We have created a Parents’ Bill of Rights describing the basic protection for all parents/caregivers who become involved in the child welfare system. Some of these rights are in Federal child welfare law and are therefore required in every state. Other rights may be upheld as standard practice in some but not all states. We are promoting all of these rights on moral grounds, to ensure positive outcomes for families involved in the child welfare system.
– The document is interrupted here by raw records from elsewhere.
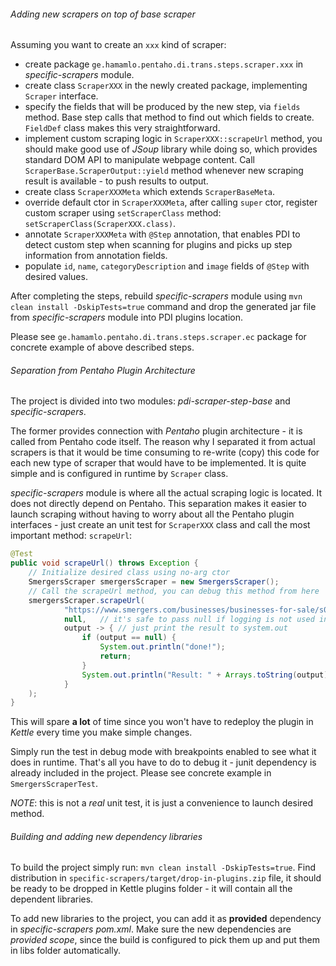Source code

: ###### Adding new scrapers on top of base scraper
Assuming you want to create an `xxx` kind of scraper:
- create package `ge.hamamlo.pentaho.di.trans.steps.scraper.xxx` in _specific-scrapers_ module.
- create class  `ScraperXXX` in the newly created package, implementing `Scraper` interface.
- specify the fields that will be produced by the new step, via `fields` method. Base step calls that method to find out which fields to create. `FieldDef` class makes this very straightforward.
- implement custom scraping logic in `ScraperXXX::scrapeUrl` method, you should make good use of _JSoup_ library while doing so, which provides standard DOM API to manipulate webpage content. Call `ScraperBase.ScraperOutput::yield` method whenever new scraping result is available - to push results to output. 
- create class `ScraperXXXMeta` which extends `ScraperBaseMeta`.
- override default ctor in `ScraperXXXMeta`, after calling `super` ctor, register custom scraper using `setScraperClass` method: ```setScraperClass(ScraperXXX.class)```.
- annotate `ScraperXXXMeta` with `@Step` annotation, that enables PDI to detect custom step when scanning for plugins and picks up step information from annotation fields.
- populate `id`, `name`, `categoryDescription` and `image` fields of `@Step` with desired values.

After completing the steps, rebuild _specific-scrapers_ module using ```mvn clean install -DskipTests=true``` command and drop the generated jar file from _specific-scrapers_ module into PDI plugins location.

Please see `ge.hamamlo.pentaho.di.trans.steps.scraper.ec` package for concrete example of above described steps.


###### Separation from Pentaho Plugin Architecture
The project is divided into two modules: _pdi-scraper-step-base_ and _specific-scrapers_.

The former provides connection with _Pentaho_ plugin architecture - it is called from Pentaho code itself. The reason why I separated it from actual scrapers is that it would be time consuming to re-write (copy) this code for each new type of scraper that would have to be implemented. It is quite simple and is configured in runtime by `Scraper` class.

_specific-scrapers_ module is where all the actual scraping logic is located. It does not directly depend on Pentaho. This separation makes it easier to launch scraping without having to worry about all the Pentaho plugin interfaces - just create an unit test for `ScraperXXX` class and call the most important method: `scrapeUrl`:
```java
@Test
public void scrapeUrl() throws Exception {
    // Initialize desired class using no-arg ctor
    SmergersScraper smergersScraper = new SmergersScraper();
    // Call the scrapeUrl method, you can debug this method from here
    smergersScraper.scrapeUrl(
            "https://www.smergers.com/businesses/businesses-for-sale/s0/c0/t2/?deal_size_gte=5000000&page=1&deal_size_lte=1000000000",
            null,   // it's safe to pass null if logging is not used in the class
            output -> { // just print the result to system.out
                if (output == null) {
                    System.out.println("done!");
                    return;
                }
                System.out.println("Result: " + Arrays.toString(output) );
            }
    );
}
```

This will spare **a lot** of time since you won't have to redeploy the plugin in _Kettle_ every time you make simple changes.

Simply run the test in debug mode with breakpoints enabled to see what it does in runtime. That's all you have to do to debug it - junit dependency is already included in the project. Please see concrete example in `SmergersScraperTest`.

_NOTE_: this is not a _real_ unit test, it is just a convenience to launch desired method.

###### Building and adding new dependency libraries

To build the project simply run: `mvn clean install -DskipTests=true`. Find distribution in `specific-scrapers/target/drop-in-plugins.zip` file, it should be ready to be dropped in Kettle plugins folder - it will contain all the dependent libraries.

To add new libraries to the project, you can add it as **provided** dependency in _specific-scrapers_ _pom.xml_. Make sure the new dependencies are _provided scope_, since the build is configured to pick them up and put them in libs folder automatically.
  1. Every parent has the right to culturally and linguistically appropriate education, housing, health and mental health, food and nutrition, financial, and parenting support needed to raise their children.
  2. Every parent has the right to get help when they ask for it, including immediate access to neighborhood and community support such as child care, health and mental health care, access to substance abuse programs, in-home services, that help them prevent removal of their children from their home.
  3. Every parent whose child is involved in the child welfare system has the right to receive support and help from a parent advocate (who has been involved in child protective services) to successfully navigate the system and advocate for their family.
  4. Every parent has the right to know why they are being investigated by the child protection system and the outcome of any investigation; to be provided with a clear and immediate explanation of every step of the child protection process, and their rights from the very beginning (including their right not to let the caseworker in when they knock on the door if they do not have a warrant), and to receive information on available assistance and help parents advocate for themselves and their family.
  5. Every parent has the right to an emergency hearing no later than 24 hours following their child’s removal from their home.
  6. Every parent has the right to fair treatment including due process protections (including the right to be present and bring witnesses to all proceedings, have an attorney, appeal agency decisions, and make complaints or raise concerns); equal treatment without regard to race, ethnicity, gender, disability, age, religion, economic status, family composition, or sexual orientation; access to immediate, affordable, high quality, competent, knowledgeable, and assertive legal representation, from the report through the investigation, court and “reunification” stages.
  7. Every parent who is being investigated by child protective services has the right to be considered “innocent until proven guilty,” not to be judged guilty by association, and not to be considered neglectful or abusive solely because they or their child has a disability or mental health need.
  8. Every parent has the right to speak for themselves and to be respectfully heard at every step of the child protective service processes.
  9. Every parent has the right to have fair and reasonable expectations with regard to the child welfare system; to have these expectations developed with, shared in writing with, and clearly explained to the parents in a manner they can understand, and receive the support needed to meet those expectations.
  10. Every parent whose child is involved in the child welfare system has the right to privacy (including keeping their records confidential unless they provide written parental consent), to access their own child and family records at any time at no cost, and to have their names expunged from any child protective services agency/central registry if there are no findings and/or after a reasonable amount of time after they have met all agency expectations.
  11. Every parent whose child is involved in the child welfare system has the right to convene a meeting within a reasonable amount of time (no later than a week) with the agency and interested parties.
  12. Every parent has the right to have their child/ren expeditiously placed with a family member or close family friend, identified in consultation with the parent, and have no “unreasonable” barriers placed in the way of having the child/ren placed with that family member or close family friend.
  13. Every parent whose child is involved in the child welfare system has the right to make decisions about their child’s education, health, mental health, religious education; be informed about the progress their child is making with regard to education, health and development, and about the people and/or services involved with their child; and accompany their child to school and medical visits, even while their child is in care.
  14. Every parent has the right to exercise their First Amendment rights, including the right to free exercise of religion, freedom of speech, and freedom of association, without being penalized by the child welfare system.
  15. Every parent has the right to see and communicate with their child every day while their child is in care, at times and locations that are convenient to the parent and at no cost to the parent.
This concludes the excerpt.